=== Begin Enclosure ===

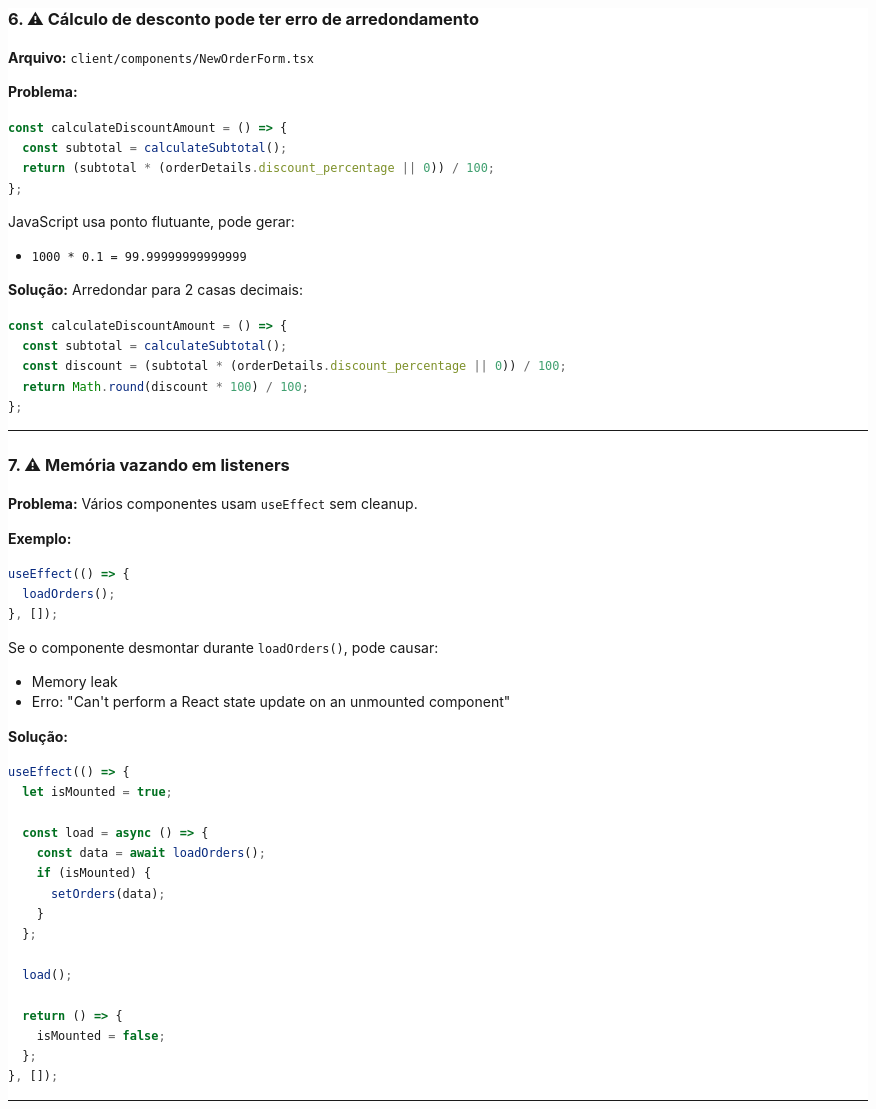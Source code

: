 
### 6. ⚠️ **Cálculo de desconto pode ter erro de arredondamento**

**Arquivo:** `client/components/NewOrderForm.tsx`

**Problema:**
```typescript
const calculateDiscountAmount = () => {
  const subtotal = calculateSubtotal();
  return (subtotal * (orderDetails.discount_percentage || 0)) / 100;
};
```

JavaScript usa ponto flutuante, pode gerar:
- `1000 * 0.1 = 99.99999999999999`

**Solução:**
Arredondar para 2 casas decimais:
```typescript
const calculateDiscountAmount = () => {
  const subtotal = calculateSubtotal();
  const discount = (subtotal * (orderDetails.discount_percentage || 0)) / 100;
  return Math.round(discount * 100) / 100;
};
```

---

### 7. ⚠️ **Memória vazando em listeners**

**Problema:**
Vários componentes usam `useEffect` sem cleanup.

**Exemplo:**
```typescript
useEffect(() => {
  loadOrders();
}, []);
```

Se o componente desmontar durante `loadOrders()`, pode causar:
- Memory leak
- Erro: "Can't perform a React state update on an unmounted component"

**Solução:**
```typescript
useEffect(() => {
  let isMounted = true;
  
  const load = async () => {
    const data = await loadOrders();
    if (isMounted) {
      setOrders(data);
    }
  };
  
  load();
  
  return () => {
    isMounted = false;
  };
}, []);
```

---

=== End Enclosure ===

WHAT IS EXPECTED:
The answer must be every line of the records that holds the string "loadOrders".

WRITTEN ANSWER:
  loadOrders();
Se o componente desmontar durante `loadOrders()`, pode causar:
    const data = await loadOrders();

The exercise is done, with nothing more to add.